«… Ellas dijeron: “No temas, Macbeth, hasta que el Bosque de Birnam venga a Dunsinane”, ¡y ahora un bosque viene a Dunsinane!
»¡Armaos, armaos, armaos a vosotros mismos! ¡Si esto es de lo que las brujas hablaron… de eso de ahí afuera… no habrá modo de escapar ni de esconderse aquí!».
Gordon empuñó su espada de madera, hecha con una tabla y un poco de hojalata. Gesticuló hacia un invisible ayudante de campo.
«Me siento abrumado por el sol y desearía que el mundo no existiera.
»¡Tocad la campana de rebato! ¡Sopla, viento! ¡Ruina, ven! ¡Al menos moriremos en la lucha!»
Gordon cuadró los hombros, blandió la espada e hizo salir a Macbeth del escenario hacia su perdición.
Una vez fuera del alcance de la luz de las velas de sebo, se volvió para echar una ojeada a su público. Habían apreciado sus anteriores actuaciones. Pero aquella degradada versión de Macbeth, representada por un hombre solo, podía haberles resultado inaceptable.

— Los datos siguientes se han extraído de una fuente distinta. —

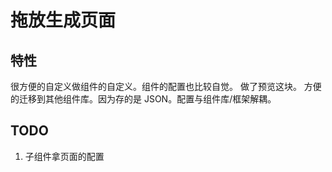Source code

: # 拖放生成页面

## 特性
很方便的自定义做组件的自定义。组件的配置也比较自觉。
做了预览这块。
方便的迁移到其他组件库。因为存的是 JSON。配置与组件库/框架解耦。

## TODO
1. 子组件拿页面的配置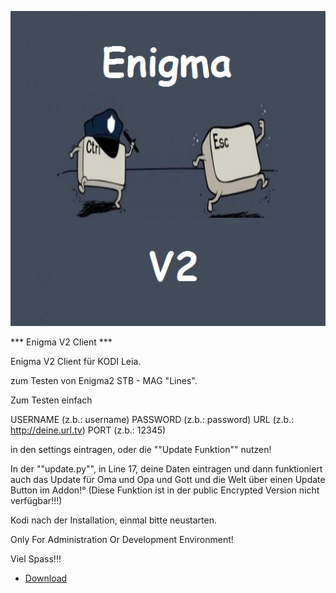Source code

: ![Enigma V2 Client](icon.png)

*** Enigma V2 Client ***

Enigma V2 Client für KODI Leia.

zum Testen von Enigma2 STB - MAG "Lines".

Zum Testen einfach

USERNAME 	(z.b.: username)
PASSWORD 	(z.b.: password)
URL 		(z.b.: http://deine.url.tv)
PORT 		(z.b.: 12345)

in den settings eintragen, 
oder die ""Update Funktion"" nutzen!

In der ""update.py"", in Line 17,
deine Daten eintragen 
und dann funktioniert auch das Update für Oma und Opa und Gott und die Welt
über einen Update Button im Addon!°
(Diese Funktion ist in der public Encrypted Version nicht verfügbar!!!)

Kodi nach der Installation, einmal bitte neustarten.

Only For Administration Or Development Environment!

Viel Spass!!!


* [Download](https://bit.ly/3AWcGAy)



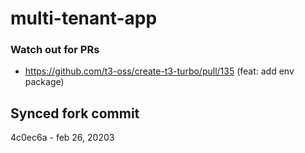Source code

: # multi-tenant-app

### Watch out for PRs

- https://github.com/t3-oss/create-t3-turbo/pull/135 (feat: add env package)

## Synced fork commit

4c0ec6a - feb 26, 20203
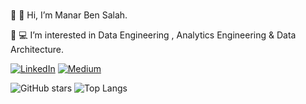 ###
👋 :tulip: Hi, I’m Manar Ben Salah.

👀 :computer:  I’m interested in Data Engineering , Analytics Engineering & Data Architecture.
<!--

**manarbens/manarbens** is a  _special_ ✨ repository because its `README.md` (this file) appears on your GitHub profile.

Here are some ideas to get you started:

- 🔭 I’m currently working on ...
- 🌱 I’m currently learning ...
- 👯 I’m looking to collaborate on ...
- 🤔 I’m looking for help with ...
- 💬 Ask me about ...
- 📫 How to reach me: ...
- 😄 Pronouns: ...
- ⚡ Fun fact: ...
-->
[![LinkedIn](https://img.shields.io/badge/LinkedIn-9370DB?style=for-the-badge&logo=linkedin&logoColor=white)](https://www.linkedin.com/in/manar-ben-salah-130811197/)
[![Medium](https://img.shields.io/badge/Medium-12100E?style=for-the-badge&logo=medium&logoColor=white)](https://medium.com/@manarbenssssalah)

![GitHub stars](https://github-readme-stats.vercel.app/api?username=manarbens&theme=radical)              ![Top Langs](https://github-readme-stats.vercel.app/api/top-langs/?username=manarbens&theme=radical)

No obstante, un instante después de su retirada se oyó un entusiástico aplauso, liderado por la señora Adele Thompson, la jefa de la pequeña comunidad. Los adultos silbaron y patearon. Los niños palmotearon torpemente. Los jóvenes de menos de veinte años observaron a sus mayores y los imitaron, como si participaran en este extraño rito por vez primera.
Obviamente, les había gustado su versión abreviada de la antigua tragedia. Gordon se sintió aliviado. A decir verdad, tenía que reconocer que había simplificado varias partes, menos por abreviar que debido a su imperfecto recuerdo del original. Había pasado casi una década desde la última vez que vio un ejemplar de la obra, y estaba incompleto y medio quemado.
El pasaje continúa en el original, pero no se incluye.